By virtue of Regulation of the Council of the European Union No. 1348/2000 of 29th May 2000 new provision is made for service in the member states, except in Denmark, effective from 31st May 2001. These provisions will supersede existing provisions contained in the Hague Convention of 15th November 1965 on the service abroad of judicial and extra-judicial documents in civil or commercial matters (‘the Hague Convention’).

General Provisions of the Regulation and its Application to Scotland

The Regulation applies in civil and commercial matters where a judicial or extra-judicial document has to be transmitted from one member state to another for service there. However it does not apply where the address of the person to be served with the document is not known. It will be possible for documents to be transmitted only between ‘transmitting agencies’ and ‘receiving agencies’. A ‘transmitting agency’ will send documents to be served in another member state while a ‘receiving agency’ will receive documents from another member state for service in its own state.

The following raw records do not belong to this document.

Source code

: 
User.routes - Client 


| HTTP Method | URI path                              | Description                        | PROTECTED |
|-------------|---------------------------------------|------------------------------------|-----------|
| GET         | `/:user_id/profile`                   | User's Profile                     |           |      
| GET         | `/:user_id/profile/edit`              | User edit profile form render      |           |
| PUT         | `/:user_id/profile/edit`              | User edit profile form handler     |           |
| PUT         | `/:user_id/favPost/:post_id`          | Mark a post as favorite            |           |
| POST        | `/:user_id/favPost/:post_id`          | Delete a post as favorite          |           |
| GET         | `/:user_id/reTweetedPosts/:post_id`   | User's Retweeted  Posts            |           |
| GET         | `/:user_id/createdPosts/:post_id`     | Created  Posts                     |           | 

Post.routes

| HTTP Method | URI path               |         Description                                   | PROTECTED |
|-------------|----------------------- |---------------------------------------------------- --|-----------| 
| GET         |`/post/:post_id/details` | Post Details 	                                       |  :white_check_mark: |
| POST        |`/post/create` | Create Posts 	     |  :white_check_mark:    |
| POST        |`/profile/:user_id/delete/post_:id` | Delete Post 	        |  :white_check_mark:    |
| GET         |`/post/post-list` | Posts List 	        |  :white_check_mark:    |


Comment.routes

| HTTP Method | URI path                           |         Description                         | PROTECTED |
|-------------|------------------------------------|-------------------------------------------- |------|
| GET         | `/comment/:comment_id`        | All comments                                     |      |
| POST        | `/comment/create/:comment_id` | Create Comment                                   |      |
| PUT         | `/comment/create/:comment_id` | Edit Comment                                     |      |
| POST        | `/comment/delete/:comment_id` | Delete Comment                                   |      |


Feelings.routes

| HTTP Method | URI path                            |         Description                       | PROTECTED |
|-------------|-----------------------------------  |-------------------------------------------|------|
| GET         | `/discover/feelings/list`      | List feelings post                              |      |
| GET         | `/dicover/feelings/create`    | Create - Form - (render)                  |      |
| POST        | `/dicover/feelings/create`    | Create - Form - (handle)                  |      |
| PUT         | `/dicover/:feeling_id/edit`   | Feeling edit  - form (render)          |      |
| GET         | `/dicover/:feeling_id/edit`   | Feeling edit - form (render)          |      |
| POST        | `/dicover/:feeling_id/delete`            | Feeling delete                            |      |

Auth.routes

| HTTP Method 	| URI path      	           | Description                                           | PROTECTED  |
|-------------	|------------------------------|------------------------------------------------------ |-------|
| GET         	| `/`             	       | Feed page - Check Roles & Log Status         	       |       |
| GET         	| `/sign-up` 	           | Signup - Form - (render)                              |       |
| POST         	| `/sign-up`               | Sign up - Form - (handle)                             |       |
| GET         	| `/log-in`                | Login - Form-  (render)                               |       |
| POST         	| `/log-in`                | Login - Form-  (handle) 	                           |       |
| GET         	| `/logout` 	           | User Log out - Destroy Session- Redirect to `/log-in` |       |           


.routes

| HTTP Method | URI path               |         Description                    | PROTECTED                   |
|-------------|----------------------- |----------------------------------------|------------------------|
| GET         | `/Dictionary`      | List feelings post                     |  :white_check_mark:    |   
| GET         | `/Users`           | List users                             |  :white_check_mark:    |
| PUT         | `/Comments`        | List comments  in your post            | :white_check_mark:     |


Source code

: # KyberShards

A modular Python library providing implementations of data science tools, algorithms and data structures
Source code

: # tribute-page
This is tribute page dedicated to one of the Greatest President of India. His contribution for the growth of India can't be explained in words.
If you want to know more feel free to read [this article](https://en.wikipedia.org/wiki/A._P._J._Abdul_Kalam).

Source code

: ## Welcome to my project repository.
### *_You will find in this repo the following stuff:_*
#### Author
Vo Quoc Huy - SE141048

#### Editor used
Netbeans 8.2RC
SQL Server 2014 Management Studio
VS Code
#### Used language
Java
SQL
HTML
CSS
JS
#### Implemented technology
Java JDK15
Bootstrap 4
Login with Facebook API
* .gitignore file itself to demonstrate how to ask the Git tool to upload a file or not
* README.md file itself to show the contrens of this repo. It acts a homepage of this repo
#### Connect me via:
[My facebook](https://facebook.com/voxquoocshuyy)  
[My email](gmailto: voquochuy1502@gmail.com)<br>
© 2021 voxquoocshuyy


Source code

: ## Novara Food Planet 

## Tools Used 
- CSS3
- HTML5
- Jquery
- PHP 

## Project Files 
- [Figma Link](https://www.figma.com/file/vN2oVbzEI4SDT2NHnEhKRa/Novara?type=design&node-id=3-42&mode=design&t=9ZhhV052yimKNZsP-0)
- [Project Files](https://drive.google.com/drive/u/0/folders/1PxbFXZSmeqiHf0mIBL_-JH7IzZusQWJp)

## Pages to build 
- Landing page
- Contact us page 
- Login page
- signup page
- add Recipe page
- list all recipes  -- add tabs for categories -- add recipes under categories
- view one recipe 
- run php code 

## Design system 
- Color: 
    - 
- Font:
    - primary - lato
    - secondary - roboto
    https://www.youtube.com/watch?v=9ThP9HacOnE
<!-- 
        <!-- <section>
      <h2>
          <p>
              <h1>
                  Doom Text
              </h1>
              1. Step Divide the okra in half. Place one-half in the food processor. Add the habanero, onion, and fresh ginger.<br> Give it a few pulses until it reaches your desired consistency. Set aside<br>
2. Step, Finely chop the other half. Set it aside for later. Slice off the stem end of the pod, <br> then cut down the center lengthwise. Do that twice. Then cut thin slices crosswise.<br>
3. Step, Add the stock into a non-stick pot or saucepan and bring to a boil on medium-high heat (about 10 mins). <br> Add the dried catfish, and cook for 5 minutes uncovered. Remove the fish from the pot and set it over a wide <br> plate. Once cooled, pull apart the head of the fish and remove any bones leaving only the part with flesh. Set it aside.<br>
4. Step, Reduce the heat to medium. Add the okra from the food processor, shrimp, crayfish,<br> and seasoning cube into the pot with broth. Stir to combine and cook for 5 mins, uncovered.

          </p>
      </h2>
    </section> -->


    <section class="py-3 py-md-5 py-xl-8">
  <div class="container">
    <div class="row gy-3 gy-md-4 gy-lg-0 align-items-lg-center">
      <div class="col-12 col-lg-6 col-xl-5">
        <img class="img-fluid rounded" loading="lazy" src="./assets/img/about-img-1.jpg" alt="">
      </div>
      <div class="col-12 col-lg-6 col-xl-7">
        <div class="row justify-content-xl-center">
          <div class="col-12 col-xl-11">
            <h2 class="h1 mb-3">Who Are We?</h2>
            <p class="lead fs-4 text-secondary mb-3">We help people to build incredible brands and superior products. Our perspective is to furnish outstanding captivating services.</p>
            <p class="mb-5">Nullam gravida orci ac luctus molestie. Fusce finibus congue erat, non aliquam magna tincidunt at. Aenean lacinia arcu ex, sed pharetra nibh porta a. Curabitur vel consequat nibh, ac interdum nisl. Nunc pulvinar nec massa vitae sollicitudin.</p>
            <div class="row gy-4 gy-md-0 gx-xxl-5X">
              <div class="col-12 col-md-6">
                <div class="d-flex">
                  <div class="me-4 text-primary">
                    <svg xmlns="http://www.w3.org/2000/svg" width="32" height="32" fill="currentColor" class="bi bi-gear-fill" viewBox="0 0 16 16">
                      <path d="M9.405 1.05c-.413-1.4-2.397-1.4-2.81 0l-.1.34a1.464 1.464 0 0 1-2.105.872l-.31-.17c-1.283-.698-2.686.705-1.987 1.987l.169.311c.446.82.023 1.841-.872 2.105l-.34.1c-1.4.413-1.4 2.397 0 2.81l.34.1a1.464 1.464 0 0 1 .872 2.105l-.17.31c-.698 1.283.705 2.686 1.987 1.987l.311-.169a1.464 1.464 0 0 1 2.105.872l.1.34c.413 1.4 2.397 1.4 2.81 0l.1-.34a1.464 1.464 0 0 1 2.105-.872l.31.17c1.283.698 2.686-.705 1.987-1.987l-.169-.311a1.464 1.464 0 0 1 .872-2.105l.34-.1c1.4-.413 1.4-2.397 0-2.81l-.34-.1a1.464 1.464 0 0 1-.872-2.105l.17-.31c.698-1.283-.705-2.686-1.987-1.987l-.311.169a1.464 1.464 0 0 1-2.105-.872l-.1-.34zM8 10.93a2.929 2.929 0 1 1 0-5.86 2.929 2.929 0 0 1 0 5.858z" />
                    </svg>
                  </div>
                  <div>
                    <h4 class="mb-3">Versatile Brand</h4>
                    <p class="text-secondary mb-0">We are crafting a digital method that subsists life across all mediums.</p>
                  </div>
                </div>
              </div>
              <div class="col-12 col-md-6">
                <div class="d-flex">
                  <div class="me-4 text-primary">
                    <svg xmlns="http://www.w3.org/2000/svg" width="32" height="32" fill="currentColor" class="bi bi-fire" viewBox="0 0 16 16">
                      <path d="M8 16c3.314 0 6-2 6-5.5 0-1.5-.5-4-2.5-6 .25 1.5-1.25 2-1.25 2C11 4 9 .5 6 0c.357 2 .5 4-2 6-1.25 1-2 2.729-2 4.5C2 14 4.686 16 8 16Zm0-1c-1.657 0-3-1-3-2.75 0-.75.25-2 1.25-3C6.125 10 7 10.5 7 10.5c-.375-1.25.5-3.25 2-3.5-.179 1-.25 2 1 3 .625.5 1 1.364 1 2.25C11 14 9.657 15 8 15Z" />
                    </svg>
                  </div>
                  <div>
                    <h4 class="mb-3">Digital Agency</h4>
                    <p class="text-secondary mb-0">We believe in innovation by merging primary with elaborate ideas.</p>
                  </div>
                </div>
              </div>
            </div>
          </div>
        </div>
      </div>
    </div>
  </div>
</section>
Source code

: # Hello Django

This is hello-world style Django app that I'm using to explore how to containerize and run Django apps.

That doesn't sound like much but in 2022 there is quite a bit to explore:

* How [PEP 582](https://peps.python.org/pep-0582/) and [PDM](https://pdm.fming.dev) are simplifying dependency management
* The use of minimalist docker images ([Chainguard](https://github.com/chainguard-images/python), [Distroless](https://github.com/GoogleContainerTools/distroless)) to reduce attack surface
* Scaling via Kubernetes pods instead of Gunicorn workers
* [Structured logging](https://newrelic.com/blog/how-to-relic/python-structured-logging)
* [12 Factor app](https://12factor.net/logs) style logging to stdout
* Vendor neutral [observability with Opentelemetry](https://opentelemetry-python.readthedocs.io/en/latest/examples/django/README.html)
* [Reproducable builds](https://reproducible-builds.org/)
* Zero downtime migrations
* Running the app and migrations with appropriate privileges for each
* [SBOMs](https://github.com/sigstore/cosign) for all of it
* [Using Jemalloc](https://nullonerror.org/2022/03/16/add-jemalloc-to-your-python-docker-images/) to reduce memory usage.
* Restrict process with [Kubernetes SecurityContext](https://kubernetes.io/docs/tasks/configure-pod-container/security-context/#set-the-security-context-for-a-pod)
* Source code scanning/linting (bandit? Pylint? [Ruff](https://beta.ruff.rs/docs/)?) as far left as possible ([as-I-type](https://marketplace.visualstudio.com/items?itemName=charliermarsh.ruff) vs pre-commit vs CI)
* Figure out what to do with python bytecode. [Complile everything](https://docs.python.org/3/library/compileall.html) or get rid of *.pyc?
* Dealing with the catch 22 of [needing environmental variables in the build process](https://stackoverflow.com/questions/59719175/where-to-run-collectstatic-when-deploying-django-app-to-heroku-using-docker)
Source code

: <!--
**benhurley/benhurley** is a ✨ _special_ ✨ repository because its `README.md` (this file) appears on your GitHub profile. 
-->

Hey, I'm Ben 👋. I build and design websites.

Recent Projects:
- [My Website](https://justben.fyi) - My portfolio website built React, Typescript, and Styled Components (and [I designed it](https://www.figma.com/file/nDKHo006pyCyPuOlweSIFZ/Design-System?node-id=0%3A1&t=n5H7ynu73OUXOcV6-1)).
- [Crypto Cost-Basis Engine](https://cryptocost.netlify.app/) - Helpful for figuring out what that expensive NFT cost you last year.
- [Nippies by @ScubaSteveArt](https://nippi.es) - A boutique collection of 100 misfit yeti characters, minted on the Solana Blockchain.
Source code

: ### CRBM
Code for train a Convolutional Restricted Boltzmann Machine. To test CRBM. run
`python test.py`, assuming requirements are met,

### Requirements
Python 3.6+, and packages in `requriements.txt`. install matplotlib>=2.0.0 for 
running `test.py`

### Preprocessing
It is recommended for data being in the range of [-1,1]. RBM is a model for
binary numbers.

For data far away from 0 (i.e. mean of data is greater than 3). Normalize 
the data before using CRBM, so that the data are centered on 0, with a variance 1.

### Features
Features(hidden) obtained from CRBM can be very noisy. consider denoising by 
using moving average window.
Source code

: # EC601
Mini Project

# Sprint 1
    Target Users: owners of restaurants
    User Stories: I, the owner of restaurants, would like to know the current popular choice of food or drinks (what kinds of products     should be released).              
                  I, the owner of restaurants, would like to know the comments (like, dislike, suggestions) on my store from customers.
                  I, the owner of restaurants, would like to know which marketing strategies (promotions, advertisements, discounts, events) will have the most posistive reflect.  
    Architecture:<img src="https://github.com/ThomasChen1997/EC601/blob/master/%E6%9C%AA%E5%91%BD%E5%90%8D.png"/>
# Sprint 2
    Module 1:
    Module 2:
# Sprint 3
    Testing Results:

The Regulation takes account of devolution so that countries like Scotland, having an autonomous legal system, will have their own transmitting and receiving agencies.

It is the intention of the Scottish Executive that Messengers-at-Arms and solicitors accredited by the Law Society of Scotland be designated as transmitting and receiving agencies for the purposes of the Regulation. Sheriff Officers will also be designated as transmitting agencies in respect of Sheriff Court processes.

While all Sheriff Officers can be transmitting agencies in respect of Sheriff Court processes, only Messengers-at-Arms can be receiving authorities. This is based on practical considerations since writs will be received from all levels of courts in different states within the European Union. A Sheriff Officer/Messenger-at-Arms receiving such instructions just now has to work out whether the writ comes from the equivalent of the Sheriff Court or the Court of Session and if the Sheriff Court is faced with the possibility of applying one of five sets of rules concerning service – Small Claim Rules, Summary Cause Rules, Ordinary Cause Rules, Summary Application Rules, and Child Care and Maintenance Rules. It is therefore a lot simpler for only Messengers-at-Arms to be the sole receiving authority so far as the Messenger-at-Arms/Sheriff Officer profession is concerned. It is then clear not only who carries out service under the Regulation, but that the Court of Session Rules are applied.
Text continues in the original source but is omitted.